Pipeline Inspection Hub: ILI, AUT, Direct Assessment, ECA
Pipeline integrity management is the only inspection discipline regulated as a closed-loop program by federal law — 49 CFR Part 192 for gas, Part 195 for hazardous liquid — and the only one where the inspection result triggers a documented response within a defined time window. This hub maps the full pipeline inspection cluster: construction-phase weld inspection (manual UT, AUT, RT), in-line inspection (ILI) with MFL and UT crack-detection tools, direct assessment for unpiggable lines (ECDA, ICDA, SCCDA), engineering critical assessment for fitness-for-service, and the integrity management program structure under ASME B31.8S and API 1160.
Articles in this cluster
Topic overview
The pipeline cluster splits into three phases. (1) New construction — girth weld inspection by manual UT, RT, or encoded AUT/PAUT-TOFD combo under API 1104 §11 or Annex A; coating inspection (jeeping); hydrotest under 49 CFR §192.505 or §195.300; pre-commissioning cleaning and gauging. (2) Operating-phase inspection — ILI with magnetic flux leakage (MFL) tools for metal loss, ultrasonic crack-detection tools (UT-CD) for stress corrosion cracking and seam cracks, inertial mapping units for geometry and strain, and electromagnetic acoustic transducer (EMAT) tools for top-of-line and stress corrosion cracking. (3) Direct assessment — external corrosion direct assessment (ECDA) for unpiggable lines per NACE SP0502, internal corrosion direct assessment (ICDA), stress corrosion cracking direct assessment (SCCDA). The cluster also covers engineering critical assessment under API 579-1/ASME FFS-1 and BS 7910, the response criteria under 49 CFR §192.933 and §195.452, and the regulatory framework administered by PHMSA.

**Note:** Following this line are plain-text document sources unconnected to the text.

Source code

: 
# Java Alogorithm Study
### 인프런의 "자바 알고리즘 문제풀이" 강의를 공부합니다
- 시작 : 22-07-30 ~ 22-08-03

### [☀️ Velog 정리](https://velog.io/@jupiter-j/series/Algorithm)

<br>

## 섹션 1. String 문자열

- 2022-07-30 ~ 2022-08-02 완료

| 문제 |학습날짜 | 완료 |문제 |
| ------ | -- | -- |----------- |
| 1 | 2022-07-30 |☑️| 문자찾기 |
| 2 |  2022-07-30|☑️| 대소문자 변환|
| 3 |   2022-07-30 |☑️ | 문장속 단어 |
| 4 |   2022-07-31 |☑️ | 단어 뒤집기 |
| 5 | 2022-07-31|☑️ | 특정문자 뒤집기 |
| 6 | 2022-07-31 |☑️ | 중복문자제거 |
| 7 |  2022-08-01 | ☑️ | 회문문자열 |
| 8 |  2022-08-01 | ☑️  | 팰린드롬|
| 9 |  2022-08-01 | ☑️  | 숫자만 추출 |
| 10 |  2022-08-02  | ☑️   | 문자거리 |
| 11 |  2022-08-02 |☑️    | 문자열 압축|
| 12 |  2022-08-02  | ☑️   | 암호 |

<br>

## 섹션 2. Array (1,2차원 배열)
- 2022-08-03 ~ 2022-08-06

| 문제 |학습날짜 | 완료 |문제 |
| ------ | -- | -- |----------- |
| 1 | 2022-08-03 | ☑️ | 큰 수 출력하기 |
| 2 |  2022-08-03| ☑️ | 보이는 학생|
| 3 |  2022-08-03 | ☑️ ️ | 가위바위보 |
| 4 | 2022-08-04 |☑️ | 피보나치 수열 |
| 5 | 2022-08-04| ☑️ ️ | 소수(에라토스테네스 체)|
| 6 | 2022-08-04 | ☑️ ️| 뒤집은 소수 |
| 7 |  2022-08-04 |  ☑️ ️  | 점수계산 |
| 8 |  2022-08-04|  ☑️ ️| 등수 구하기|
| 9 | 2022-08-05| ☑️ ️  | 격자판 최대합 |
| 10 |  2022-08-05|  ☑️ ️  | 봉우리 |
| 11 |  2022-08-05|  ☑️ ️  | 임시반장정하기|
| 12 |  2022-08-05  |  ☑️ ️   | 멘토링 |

Supporting articles in this cluster
The full set of authored pages under this topic:
- Automated UT for Pipeline Girth Welds — The encoded PAUT/TOFD combination scanner workflow for new construction girth welds — the AUT acceptance under API 1104 Annex A with engineering critical assessment.
- In-Line Inspection (ILI) Overview — The smart pig fleet — MFL, ultrasonic crack detection, inertial mapping, EMAT, and high-resolution geometry. Tool selection by threat and the run cycle.
- Magnetic Flux Leakage (MFL) ILI — The dominant metal-loss ILI technology. Axial-field tools for general corrosion and transverse-field tools for axial slotting and seam-weld anomalies.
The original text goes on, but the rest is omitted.